We understand that purposes in the earlier stages of the generative AI lifecycle such as the initial data collection may be less easy to precisely define than those closer to the deployment end. The development of many generative AI models is open-ended, with a business goal of developing multi-functional, general-purpose models that will enable companies to scale at all verticals. Nevertheless, defining a purpose at the initial stages of the generative AI lifecycle involves considering what types of deployments the model could result in, and what functionality the model will have.
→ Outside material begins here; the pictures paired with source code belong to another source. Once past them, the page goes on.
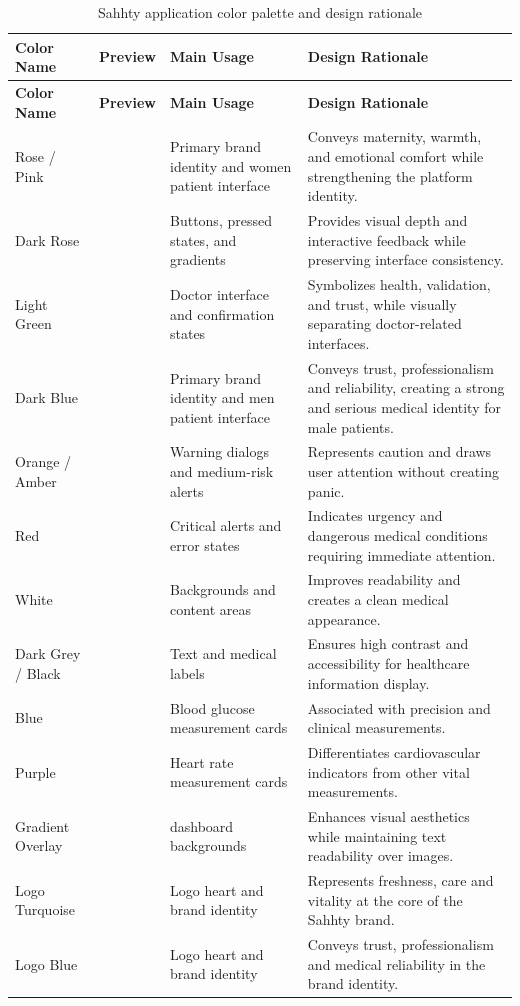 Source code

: \begin{longtable}{|p{2.5cm}|p{2cm}|p{3.5cm}|p{5.5cm}|}
\caption{Sahhty application color palette and design rationale}
\label{tab:colors} \\
\hline
\rowcolor{pink!15}
\textbf{Color Name} & \textbf{Preview} & \textbf{Main Usage} & \textbf{Design Rationale} \\
\hline
\endfirsthead
\hline
\rowcolor{pink!15}
\textbf{Color Name} & \textbf{Preview} & \textbf{Main Usage} & \textbf{Design Rationale} \\
\hline
\endhead
Rose / Pink &
\cellcolor[HTML]{E91E8C} &
Primary brand identity and women patient interface &
Conveys maternity, warmth, and emotional comfort while strengthening the platform identity. \\
\hline
Dark Rose &
\cellcolor[HTML]{C2185B} &
Buttons, pressed states, and gradients &
Provides visual depth and interactive feedback while preserving interface consistency. \\
\hline
Light Green &
\cellcolor[HTML]{A5D6A7} &
Doctor interface and confirmation states &
Symbolizes health, validation, and trust, while visually separating doctor-related interfaces. \\
\hline
Dark Blue &
\cellcolor[HTML]{0D47A1} &
Primary brand identity and men patient interface &
Conveys trust, professionalism and reliability, creating a strong and serious medical identity for male patients. \\
\hline
Orange / Amber &
\cellcolor[HTML]{FFB300} &
Warning dialogs and medium-risk alerts &
Represents caution and draws user attention without creating panic. \\
\hline
Red &
\cellcolor[HTML]{E53935} &
Critical alerts and error states &
Indicates urgency and dangerous medical conditions requiring immediate attention. \\
\hline
White &
\cellcolor[HTML]{FFFFFF} &
Backgrounds and content areas &
Improves readability and creates a clean medical appearance. \\
\hline
Dark Grey / Black &
\cellcolor[HTML]{424242} &
Text and medical labels &
Ensures high contrast and accessibility for healthcare information display. \\
\hline
Blue &
\cellcolor[HTML]{42A5F5} &
Blood glucose measurement cards &
Associated with precision and clinical measurements. \\
\hline
Purple &
\cellcolor[HTML]{8E24AA} &
Heart rate measurement cards &
Differentiates cardiovascular indicators from other vital measurements. \\
\hline
Gradient Overlay &
\cellcolor[HTML]{D1C4E9} &
dashboard backgrounds &
Enhances visual aesthetics while maintaining text readability over images. \\
\hline
Logo Turquoise &
\cellcolor[HTML]{4DB6AC} &
Logo heart and brand identity &
Represents freshness, care and vitality at the core of the Sahhty brand. \\
\hline
Logo Blue &
\cellcolor[HTML]{1E88E5} &
Logo heart and brand identity &
Conveys trust, professionalism and medical reliability in the brand identity. \\
\hline
\end{longtable}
When developing an application based on the model, it will be easier to specify the purpose of that processing in more detail. Organisations developing applications based on generative AI models should consider what these applications will be used for, and what personal data processing is needed to develop it (eg, fine-tuning to ensure the model is trained for the task in the specific context which it will be deployed).
Conclusion
The power of generative AI models is partly due to the broad way in which they can be used. Despite the open-ended ambition of these models, developers need to give careful consideration to the purpose limitation requirements of data protection, to ensure that before they start processing, they can:
- Set out sufficiently specific, explicit and clear purposes of each different stage of the lifecycle; and
- Explain what personal data is processed in each stage, and why it is needed to meet the stated purpose.
Organisations will be better able to comply with data protection law and maintain public trust if they give careful consideration to the difference between developing the generative AI model, developing the application based on it, and are clear about what types of data are used and how in each case.
1 See the first call for evidence for more detail on the lawful basis: Generative AI first call for evidence: The lawful basis for web scraping to train generative AI models
2 The application through which the model is deployed can then be made available to other parties or made accessible through an API, as discussed in our first Call for Evidence.